Turkey and the United States have had a rough patch in their relations since the Jul. 15 2016 coup attempt. Turkish President Recep Tayyip Erdoğan has demanded the extradition of Turkish cleric Fethullah Gulen, who has been living in Pennsylvania, due to his alleged leading role in the failed coup. Erdoğan's government has also expressed anger at the U.S. administration's policy with regards to the Syrian Kurdish groups such as the People’s Protection Units (YPG), which have been allies of the United States in northern Syria against the Islamic State militants since the late 2014. 

The Armed Forces committee bill requires "the Secretary of Defense, in consultation with the Secretary of State, to submit a report on the U.S.-Turkish relationship to" the congressional committees, "not later than 60 days after the date of the enactment" of the bill.

The legislation also prohibits to deliver military sales to Turkey "until the required report is delivered to the specified congressional committees."

Ankara has been a joint partner for the F-35 fifth generation fighter jets and is projected to receive over 100 F-35s in upcoming years.

Turkey is also in the process of buying the S-400 air defence system from Russia, a deal which the U.S. government have threatened to sanction the country over. Turkish Foreign Minister Mevlüt Çavuşoğlu, after his first meeting with U.S. Secretary of State Mike Pompeo in Brussels two weeks ago, stated that the purchase of the S-400 systems is a done deal. Çavuşoğlu is expected to visit Washington to meet with Pompeo in May.
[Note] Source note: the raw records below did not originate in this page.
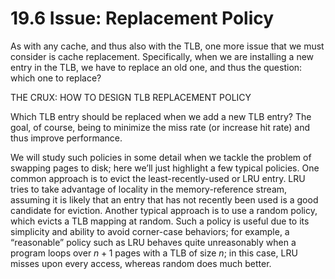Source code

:# 19.6 Issue: Replacement Policy  

As with any cache, and thus also with the TLB, one more issue that we must consider is cache replacement. Specifically, when we are installing a new entry in the TLB, we have to replace an old one, and thus the question: which one to replace?  

THE CRUX: HOW TO DESIGN TLB REPLACEMENT POLICY  

Which TLB entry should be replaced when we add a new TLB entry? The goal, of course, being to minimize the miss rate (or increase hit rate) and thus improve performance.  

We will study such policies in some detail when we tackle the problem of swapping pages to disk; here we’ll just highlight a few typical policies. One common approach is to evict the least-recently-used or LRU entry. LRU tries to take advantage of locality in the memory-reference stream, assuming it is likely that an entry that has not recently been used is a good candidate for eviction. Another typical approach is to use a random policy, which evicts a TLB mapping at random. Such a policy is useful due to its simplicity and ability to avoid corner-case behaviors; for example, a “reasonable” policy such as LRU behaves quite unreasonably when a program loops over $n + 1$ pages with a TLB of size $n ;$ in this case, LRU misses upon every access, whereas random does much better.  

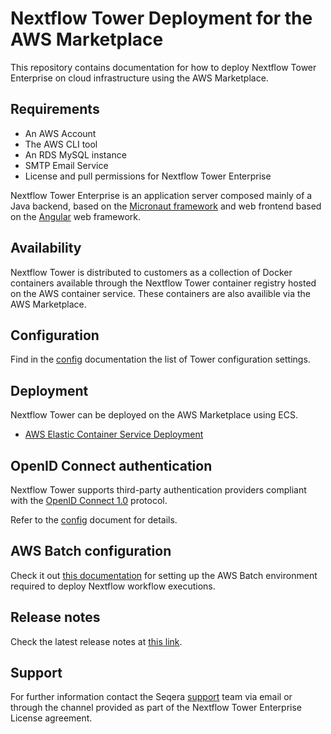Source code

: # Nextflow Tower Deployment for the AWS Marketplace

This repository contains documentation for how to deploy Nextflow Tower Enterprise on cloud infrastructure using the AWS Marketplace. 

## Requirements 

* An AWS Account
* The AWS CLI tool
* An RDS MySQL instance 
* SMTP Email Service
* License and pull permissions for Nextflow Tower Enterprise

Nextflow Tower Enterprise is an application server composed mainly of a Java backend, based on 
the [Micronaut framework](https://micronaut.io/) and web frontend based on the [Angular](https://angular.io/)
web framework. 

## Availability 

Nextflow Tower is distributed to customers as a collection of Docker containers available through the Nextflow Tower 
container registry hosted on the AWS container service. These containers are also availible via the AWS Marketplace.

## Configuration 

Find in the [config](config.md) documentation the list of Tower configuration settings.

## Deployment 

Nextflow Tower can be deployed on the AWS Marketplace using ECS.

* [AWS Elastic Container Service Deployment](ecs/README.md)

## OpenID Connect authentication 

Nextflow Tower supports third-party authentication providers compliant with 
the [OpenID Connect 1.0](https://openid.net/connect/) protocol. 

Refer to the [config](config.md#openid-connect-related-variables) document for details.

## AWS Batch configuration 

Check it out [this documentation](aws-batch/README.md) for setting up the AWS Batch environment required 
to deploy Nextflow workflow executions. 

## Release notes

Check the latest release notes at [this link](release-notes-20.12.md).

## Support 

For further information contact the Seqera [support](mailto:support@seqera.io) team via email or through the channel provided as part of the Nextflow Tower Enterprise License agreement.
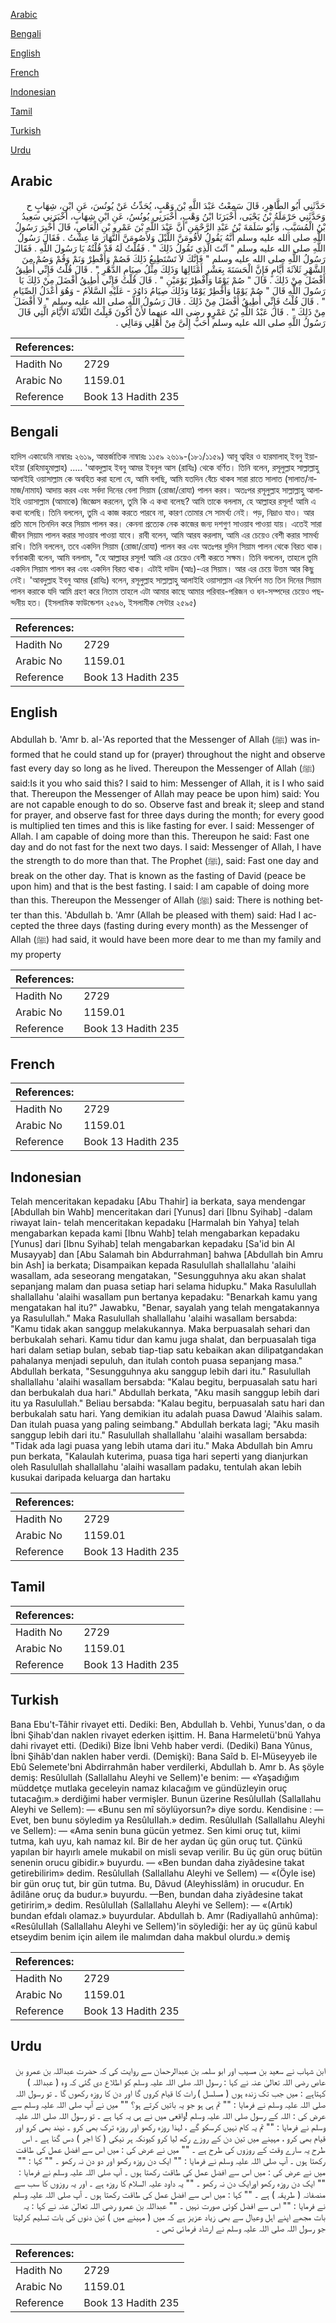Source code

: [Arabic](#arabic)

[Bengali](#bengali)

[English](#english)

[French](#french)

[Indonesian](#indonesian)

[Tamil](#tamil)

[Turkish](#turkish)

[Urdu](#urdu)

## Arabic


<div dir="rtl" lang="ar" style={{fontSize:'larger',backgroundColor:'#f8f9fa',padding:20}}>
حَدَّثَنِي أَبُو الطَّاهِرِ، قَالَ سَمِعْتُ عَبْدَ اللَّهِ بْنَ وَهْبٍ، يُحَدِّثُ عَنْ يُونُسَ، عَنِ ابْنِ، شِهَابٍ ح وَحَدَّثَنِي حَرْمَلَةُ بْنُ يَحْيَى، أَخْبَرَنَا ابْنُ وَهْبٍ، أَخْبَرَنِي يُونُسُ، عَنِ ابْنِ شِهَابٍ، أَخْبَرَنِي سَعِيدُ بْنُ الْمُسَيَّبِ، وَأَبُو سَلَمَةَ بْنُ عَبْدِ الرَّحْمَنِ أَنَّ عَبْدَ اللَّهِ بْنَ عَمْرِو بْنِ الْعَاصِ، قَالَ أُخْبِرَ رَسُولُ اللَّهِ صلى الله عليه وسلم أَنَّهُ يَقُولُ لأَقُومَنَّ اللَّيْلَ وَلأَصُومَنَّ النَّهَارَ مَا عِشْتُ ‏.‏ فَقَالَ رَسُولُ اللَّهِ صلى الله عليه وسلم ‏"‏ آنْتَ الَّذِي تَقُولُ ذَلِكَ ‏"‏ ‏.‏ فَقُلْتُ لَهُ قَدْ قُلْتُهُ يَا رَسُولَ اللَّهِ ‏.‏ فَقَالَ رَسُولُ اللَّهِ صلى الله عليه وسلم ‏"‏ فَإِنَّكَ لاَ تَسْتَطِيعُ ذَلِكَ فَصُمْ وَأَفْطِرْ وَنَمْ وَقُمْ وَصُمْ مِنَ الشَّهْرِ ثَلاَثَةَ أَيَّامٍ فَإِنَّ الْحَسَنَةَ بِعَشْرِ أَمْثَالِهَا وَذَلِكَ مِثْلُ صِيَامِ الدَّهْرِ ‏"‏ ‏.‏ قَالَ قُلْتُ فَإِنِّي أُطِيقُ أَفْضَلَ مِنْ ذَلِكَ ‏.‏ قَالَ ‏"‏ صُمْ يَوْمًا وَأَفْطِرْ يَوْمَيْنِ ‏"‏ ‏.‏ قَالَ قُلْتُ فَإِنِّي أُطِيقُ أَفْضَلَ مِنْ ذَلِكَ يَا رَسُولَ اللَّهِ قَالَ ‏"‏ صُمْ يَوْمًا وَأَفْطِرْ يَوْمًا وَذَلِكَ صِيَامُ دَاوُدَ - عَلَيْهِ السَّلاَمُ - وَهُوَ أَعْدَلُ الصِّيَامِ ‏"‏ ‏.‏ قَالَ قُلْتُ فَإِنِّي أُطِيقُ أَفْضَلَ مِنْ ذَلِكَ ‏.‏ قَالَ رَسُولُ اللَّهِ صلى الله عليه وسلم ‏"‏ لاَ أَفْضَلَ مِنْ ذَلِكَ ‏"‏ ‏.‏ قَالَ عَبْدُ اللَّهِ بْنُ عَمْرٍو رضى الله عنهما لأَنْ أَكُونَ قَبِلْتُ الثَّلاَثَةَ الأَيَّامَ الَّتِي قَالَ رَسُولُ اللَّهِ صلى الله عليه وسلم أَحَبُّ إِلَىَّ مِنْ أَهْلِي وَمَالِي ‏.‏
</div>
<div style={{backgroundColor:'#f8f9fa',padding:20, marginBottom: 10}}><table> <thead> <tr> <th>References:</th> <th></th> </tr> </thead> <tbody><tr><td>Hadith No</td><td>2729</td></tr><tr><td>Arabic No</td><td>1159.01</td></tr><tr><td>Reference</td><td>Book 13 Hadith 235</td></tr></tbody></table></div>

## Bengali


<div dir="ltr" lang="bn" style={{fontSize:'larger',backgroundColor:'#f8f9fa',padding:20}}>
হাদিস একাডেমি নাম্বারঃ ২৬১৯, আন্তর্জাতিক নাম্বারঃ ১১৫৯ ২৬১৯-(১৮১/১১৫৯) আবূ ত্বহির ও হারমালাহ্ ইবনু ইয়াহইয়া (রহিমাহুমাল্লাহ) ..... 'আবদুল্লাহ ইবনু আমর ইবনুল আস (রাযিঃ) থেকে বর্ণিত। তিনি বলেন, রসূলুল্লাহ সাল্লাল্লাহু আলাইহি ওয়াসাল্লাম কে অবহিত করা হলো যে, আমি বলছি, আমি যতদিন বেঁচে থাকব সারা রাতে সালাত (সালাত/নামাজ/নামায) আদায় করব এবং সর্বদা দিনের বেলা সিয়াম (রোজা/রোযা) পালন করব। অতঃপর রসূলুল্লাহ সাল্লাল্লাহু আলাইহি ওয়াসাল্লাম (আমাকে) জিজ্ঞেস করলেন, তুমি কি এ কথা বলেছ? আমি তাকে বললাম, হে আল্লাহর রসূল! আমি এ কথা বলেছি। তিনি বললেন, তুমি এ কাজ করতে পারবে না, কারণ তোমার সে সামর্থ্য নেই। পড়, নিদ্রাও যাও। আর প্রতি মাসে তিনদিন করে সিয়াম পালন কর। কেননা প্রত্যেক নেক কাজের জন্য দশগুণ সাওয়াব পাওয়া যায়। এতেই সারা জীবন সিয়াম পালন করার সাওয়াব পাওয়া যাবে। রাবী বলেন, আমি আরয করলাম, আমি এর চেয়েও বেশী করার সামর্থ্য রাখি। তিনি বললেন, তবে একদিন সিয়াম (রোজা/রোযা) পালন কর এবং অতঃপর দুদিন সিয়াম পালন থেকে বিরত থাক। বর্ণনাকারী বলেন, আমি বললাম, "হে আল্লাহর রসূল! আমি এর চেয়েও বেশী করতে সক্ষম। তিনি বললেন, তাহলে তুমি একদিন সিয়াম পালন কর এবং একদিন বিরত থাক। এটাই দাউদ (আঃ)-এর সিয়াম। আর এর চেয়ে উত্তম আর কিছু নেই। 'আবদুল্লাহ ইবনু আমর (রাযিঃ) বলেন, রসূলুল্লাহ সাল্লাল্লাহু আলাইহি ওয়াসাল্লাম এর নির্দেশ মত তিন দিনের সিয়াম পালন করাকে যদি আমি গ্রহণ করে নিতাম তাহলে এটা আমার কাছে আমার পরিবার-পরিজন ও ধন-সম্পদের চেয়েও পছন্দনীয় হত। (ইসলামিক ফাউন্ডেশন ২৫৯৬, ইসলামীক সেন্টার ২৫৯৫)
</div>
<div style={{backgroundColor:'#f8f9fa',padding:20, marginBottom: 10}}><table> <thead> <tr> <th>References:</th> <th></th> </tr> </thead> <tbody><tr><td>Hadith No</td><td>2729</td></tr><tr><td>Arabic No</td><td>1159.01</td></tr><tr><td>Reference</td><td>Book 13 Hadith 235</td></tr></tbody></table></div>

## English


<div dir="ltr" lang="en" style={{fontSize:'larger',backgroundColor:'#f8f9fa',padding:20}}>
Abdullah b. 'Amr b. al-'As reported that the Messenger of Allah (ﷺ) was informed that he could stand up for (prayer) throughout the night and observe fast every day so long as he lived. Thereupon the Messenger of Allah (ﷺ) said:Is it you who said this? I said to him: Messenger of Allah, it is I who said that. Thereupon the Messenger of Allah may peace be upon him) said: You are not capable enough to do so. Observe fast and break it; sleep and stand for prayer, and observe fast for three days during the month; for every good is multiplied ten times and this is like fasting for ever. I said: Messenger of Allah. I am capable of doing more than this. Thereupon he said: Fast one day and do not fast for the next two days. I said: Messenger of Allah, I have the strength to do more than that. The Prophet (ﷺ), said: Fast one day and break on the other day. That is known as the fasting of David (peace be upon him) and that is the best fasting. I said: I am capable of doing more than this. Thereupon the Messenger of Allah (ﷺ) said: There is nothing better than this. 'Abdullah b. 'Amr (Allah be pleased with them) said: Had I accepted the three days (fasting during every month) as the Messenger of Allah (ﷺ) had said, it would have been more dear to me than my family and my property
</div>
<div style={{backgroundColor:'#f8f9fa',padding:20, marginBottom: 10}}><table> <thead> <tr> <th>References:</th> <th></th> </tr> </thead> <tbody><tr><td>Hadith No</td><td>2729</td></tr><tr><td>Arabic No</td><td>1159.01</td></tr><tr><td>Reference</td><td>Book 13 Hadith 235</td></tr></tbody></table></div>

## French


<div dir="ltr" lang="fr" style={{fontSize:'larger',backgroundColor:'#f8f9fa',padding:20}}>

</div>
<div style={{backgroundColor:'#f8f9fa',padding:20, marginBottom: 10}}><table> <thead> <tr> <th>References:</th> <th></th> </tr> </thead> <tbody><tr><td>Hadith No</td><td>2729</td></tr><tr><td>Arabic No</td><td>1159.01</td></tr><tr><td>Reference</td><td>Book 13 Hadith 235</td></tr></tbody></table></div>

## Indonesian


<div dir="ltr" lang="id" style={{fontSize:'larger',backgroundColor:'#f8f9fa',padding:20}}>
Telah menceritakan kepadaku [Abu Thahir] ia berkata, saya mendengar [Abdullah bin Wahb] menceritakan dari [Yunus] dari [Ibnu Syihab] -dalam riwayat lain- telah menceritakan kepadaku [Harmalah bin Yahya] telah mengabarkan kepada kami [Ibnu Wahb] telah mengabarkan kepadaku [Yunus] dari [Ibnu Syihab] telah mengabarkan kepadaku [Sa'id bin Al Musayyab] dan [Abu Salamah bin Abdurrahman] bahwa [Abdullah bin Amru bin Ash] ia berkata; Disampaikan kepada Rasulullah shallallahu 'alaihi wasallam, ada seseorang mengatakan, "Sesungguhnya aku akan shalat sepanjang malam dan puasa setiap hari selama hidupku." Maka Rasulullah shallallahu 'alaihi wasallam pun bertanya kepadaku: "Benarkah kamu yang mengatakan hal itu?" Jawabku, "Benar, sayalah yang telah mengatakannya ya Rasulullah." Maka Rasulullah shallallahu 'alaihi wasallam bersabda: "Kamu tidak akan sanggup melakukannya. Maka berpuasalah sehari dan berbukalah sehari. Kamu tidur dan kamu juga shalat, dan berpuasalah tiga hari dalam setiap bulan, sebab tiap-tiap satu kebaikan akan dilipatgandakan pahalanya menjadi sepuluh, dan itulah contoh puasa sepanjang masa." Abdullah berkata, "Sesungguhnya aku sanggup lebih dari itu." Rasulullah shallallahu 'alaihi wasallam bersabda: "Kalau begitu, berpuasalah satu hari dan berbukalah dua hari." Abdullah berkata, "Aku masih sanggup lebih dari itu ya Rasulullah." Beliau bersabda: "Kalau begitu, berpuasalah satu hari dan berbukalah satu hari. Yang demikian itu adalah puasa Dawud 'Alaihis salam. Dan itulah puasa yang paling seimbang." Abdullah berkata lagi; "Aku masih sanggup lebih dari itu." Rasulullah shallallahu 'alaihi wasallam bersabda: "Tidak ada lagi puasa yang lebih utama dari itu." Maka Abdullah bin Amru pun berkata, "Kalaulah kuterima, puasa tiga hari seperti yang dianjurkan oleh Rasulullah shallallahu 'alaihi wasallam padaku, tentulah akan lebih kusukai daripada keluarga dan hartaku
</div>
<div style={{backgroundColor:'#f8f9fa',padding:20, marginBottom: 10}}><table> <thead> <tr> <th>References:</th> <th></th> </tr> </thead> <tbody><tr><td>Hadith No</td><td>2729</td></tr><tr><td>Arabic No</td><td>1159.01</td></tr><tr><td>Reference</td><td>Book 13 Hadith 235</td></tr></tbody></table></div>

## Tamil


<div dir="ltr" lang="ta" style={{fontSize:'larger',backgroundColor:'#f8f9fa',padding:20}}>

</div>
<div style={{backgroundColor:'#f8f9fa',padding:20, marginBottom: 10}}><table> <thead> <tr> <th>References:</th> <th></th> </tr> </thead> <tbody><tr><td>Hadith No</td><td>2729</td></tr><tr><td>Arabic No</td><td>1159.01</td></tr><tr><td>Reference</td><td>Book 13 Hadith 235</td></tr></tbody></table></div>

## Turkish


<div dir="ltr" lang="tr" style={{fontSize:'larger',backgroundColor:'#f8f9fa',padding:20}}>
Bana Ebu't-Tâhir rivayet etti. Dediki: Ben, Abdullah b. Vehbi, Yunus'dan, o da İbni Şihab'dan naklen rivayet ederken işittim. H. Bana Harmeletü'bnü Yahya dahi rivayet etti. (Dediki) Bize İbni Vehb haber verdi. (Dediki) Bana Yûnus, İbni Şihâb'dan naklen haber verdi. (Demişki): Bana Saîd b. El-Müseyyeb ile Ebû Selemete'bni Abdirrahmân haber verdilerki, Abdullah b. Amr b. As şöyle demiş: Resûlullah (Sallallahu Aleyhi ve Sellem)'e benim: — «Yaşadığım müddetçe mutlaka geceleyin namaz kılacağım ve gündüzleyin oruç tutacağım.» derdiğimi haber vermişler. Bunun üzerine ResûluIIah (Sallallahu Aleyhi ve Sellem): — «Bunu sen mî söylüyorsun?» diye sordu. Kendisine : — Evet, ben bunu söyledim ya ResûluIIah.» dedim. ResûluIIah (Sallallahu Aleyhi ve Sellem): — «Ama senin buna gücün yetmez. Sen kimi oruç tut, kiimi tutma, kah uyu, kah namaz kıl. Bir de her aydan üç gün oruç tut. Çünkü yapılan bir hayırlı amele mukabil on misli sevap verilir. Bu üç gün oruç bütün senenin orucu gibidir.» buyurdu. — «Ben bundan daha ziyâdesine takat getirebilirim» dedim. Resûlullah (Sallallahu Aleyhi ve Sellem) — «(Öyle ise) bir gün oruç tut, bir gün tutma. Bu, Dâvud (Aleyhisslâm) in orucudur. En âdilâne oruç da budur.» buyurdu. —Ben, bundan daha ziyâdesine takat getiririm,» dedim. ResûluIIah (Sallallahu Aleyhi ve Sellem): — «(Artık) bundan efdalı olamaz.» buyurdular. Abdullah b. Amr (Radiyallahû anhûma): «ResûluIIah (Sallallahu Aleyhi ve Sellem)'in söylediği: her ay üç günü kabul etseydim benim için ailem ile malımdan daha makbul olurdu.» demiş
</div>
<div style={{backgroundColor:'#f8f9fa',padding:20, marginBottom: 10}}><table> <thead> <tr> <th>References:</th> <th></th> </tr> </thead> <tbody><tr><td>Hadith No</td><td>2729</td></tr><tr><td>Arabic No</td><td>1159.01</td></tr><tr><td>Reference</td><td>Book 13 Hadith 235</td></tr></tbody></table></div>

## Urdu


<div dir="rtl" lang="ur" style={{fontSize:'larger',backgroundColor:'#f8f9fa',padding:20}}>
ابن شہاب نے سعید بن مسیب اور ابو سلمہ بن عبدالرحمان سے روایت کی کہ حضرت عبداللہ بن عمرو بن عاص رضی اللہ تعالیٰ عنہ نے کہا : رسول اللہ صلی اللہ علیہ وسلم کو اطلاع دی گئی کہ وہ ( عبداللہ ) کہتاہے : میں جب تک زندہ ہوں ( مسلسل ) رات کا قیام کروں گا اور دن کا روزہ رکھوں گا ۔ تو رسول اللہ صلی اللہ علیہ وسلم نے فرمایا : "" تم ہی ہو جو یہ باتیں کرتے ہو؟ "" میں نے آپ صلی اللہ علیہ وسلم سے عرض کی : اللہ کے رسول صلی اللہ علیہ وسلم !واقعی میں نے ہی یہ کہا ہے ۔ تو رسول اللہ صلی اللہ علیہ وسلم نے فرمایا : "" تم یہ کام نہیں کرسکو گے ، لہذا روزہ رکھو اور روزہ ترک بھی کرو ۔ نیند بھی کرو اور قیام بھی کرو ، مہینے میں تین دن کے روزے رکھ لیا کرو کیونکہ ہر نیکی ( کا اجر ) دس گنا ہے ۔ اس طرح یہ سارے وقت کے روزوں کی طرح ہے ۔ "" میں نے عرض کی : میں اس سے افضل عمل کی طاقت رکھتا ہوں ۔ آپ صلی اللہ علیہ وسلم نے فرمایا : "" ایک دن روزہ رکھو اور دو دن نہ رکھو ۔ "" کہا : "" میں نے عرض کی : میں اس سے افضل عمل کی طاقت رکھتا ہوں ۔ آپ صلی اللہ علیہ وسلم نے فرمایا : "" ایک دن روزہ رکھو اورایک دن نہ رکھو ۔ "" یہ داود علیہ السلام کا روزہ ہے ۔ اور یہ روزوں کا سب سے منصفانہ ( طریقہ ) ہے ۔ "" کہا : میں اس سے افضل عمل کی طاقت رکھتا ہوں ۔ آپ صلی اللہ علیہ وسلم نے فرمایا : "" اس سے افضل کوئی صورت نہیں ۔ "" عبداللہ بن عمرو رضی اللہ تعالیٰ عنہ نے کہا : یہ بات مجھے اپنے اہل وعیال سے بھی زیاد عزیز ہے کہ میں ( مہینے میں ) تین دنوں کی بات تسلیم کرلیتا جو رسول اللہ صلی اللہ علیہ وسلم نے ارشاد فرمائی تھی ۔
</div>
<div style={{backgroundColor:'#f8f9fa',padding:20, marginBottom: 10}}><table> <thead> <tr> <th>References:</th> <th></th> </tr> </thead> <tbody><tr><td>Hadith No</td><td>2729</td></tr><tr><td>Arabic No</td><td>1159.01</td></tr><tr><td>Reference</td><td>Book 13 Hadith 235</td></tr></tbody></table></div>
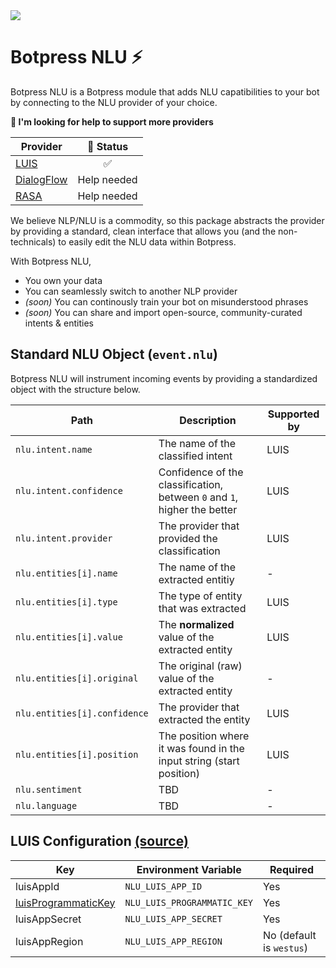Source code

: <img src='https://raw.githubusercontent.com/botpress/botpress-nlu/master/assets/banner_demo.gif'>

# Botpress NLU ⚡

Botpress NLU is a Botpress module that adds NLU capatibilities to your bot by connecting to the NLU provider of your choice.

**🚧 I'm looking for help to support more providers**

| Provider | 🚩 Status |
| ------------- | :--------: |
| [LUIS](https://www.luis.ai) | ✅ |
| [DialogFlow](https://dialogflow.com/) | Help needed |
| [RASA](https://github.com/RasaHQ/rasa_nlu) | Help needed |

We believe NLP/NLU is a commodity, so this package abstracts the provider by providing a standard, clean interface that allows you (and the non-technicals) to easily edit the NLU data within Botpress.

With Botpress NLU,

- You own your data
- You can seamlessly switch to another NLP provider
- _(soon)_ You can continously train your bot on misunderstood phrases
- _(soon)_ You can share and import open-source, community-curated intents & entities

## Standard NLU Object (`event.nlu`)

Botpress NLU will instrument incoming events by providing a standardized object with the structure below.

| Path | Description | Supported by |
| ---- | ----------- | ---- |
| `nlu.intent.name` | The name of the classified intent | LUIS |
| `nlu.intent.confidence` | Confidence of the classification, between `0` and `1`, higher the better | LUIS |
| `nlu.intent.provider` | The provider that provided the classification | LUIS |
| `nlu.entities[i].name` | The name of the extracted entitiy | - |
| `nlu.entities[i].type` | The type of entity that was extracted | LUIS |
| `nlu.entities[i].value` | The **normalized** value of the extracted entity | LUIS |
| `nlu.entities[i].original` | The original (raw) value of the extracted entity | - |
| `nlu.entities[i].confidence` | The provider that extracted the entity | LUIS |
| `nlu.entities[i].position` | The position where it was found in the input string (start position) | LUIS |
| `nlu.sentiment` | TBD | - |
| `nlu.language` | TBD | - |

## LUIS Configuration [(source)](https://github.com/botpress/botpress-nlu/blob/master/src/index.js#L14-L23)

| Key | Environment Variable | Required |
| ------------- | -------- | ----- |
| luisAppId | `NLU_LUIS_APP_ID` | Yes |
| [luisProgrammaticKey](https://docs.microsoft.com/en-us/azure/cognitive-services/luis/manage-keys) | `NLU_LUIS_PROGRAMMATIC_KEY` | Yes |
| luisAppSecret | `NLU_LUIS_APP_SECRET` | Yes |
| luisAppRegion | `NLU_LUIS_APP_REGION` | No (default is `westus`) |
According to the "findings" of the bill, the recent "strained" relationship between Turkey and the U.S. government is "due to several provocative actions taken by the Government of Turkey. The potential purchase by the Government of Turkey of the S-400 air and missile defense system from the Russian Federation has led to tension with the relationship."

The U.S. bill says these actions of the Ankara government "could negatively impact common weapon system development between the United States and Turkey." What is more, the same bill says, the Ankara government's actions "could impact current bilateral agreements between the United States and Turkey."

The legislation prohibits delivery of weapons until the report has been prepared. In the report, "an assessment of United States military and diplomatic presence in Turkey, including all military activities conducted from Incirlik Air Base or elsewhere" has been requested. 

İncirlik, in southern Turkey, is the site of a major U.S. airbase that services operations around the Middle East region and acts as a vital transit link to areas as far afield as Afghanistan.

The bill also asks other U.S. institutions to prepare "an assessment of the potential purchase by the Government of Turkey of the S400 air and missile defense system from the Russian Federation and the potential effects of such purchase on the United States-Turkey bilateral relationship, including an assessment of impacts on other United States weapon systems and platforms operated jointly with Turkey to include—

(i) the F-35 Lightning II Joint Strike aircraft, to include co-production;

(ii) the Patriot surface-to-air missile system;

(iii) the CH-47 Chinook heavy lift helicopter; 

(iv) the AH-1 Attack helicopter;

(v) the H-60 Black Hawk utility helicopter; and

(vi) the F-16 Fighting Falcon aircraft."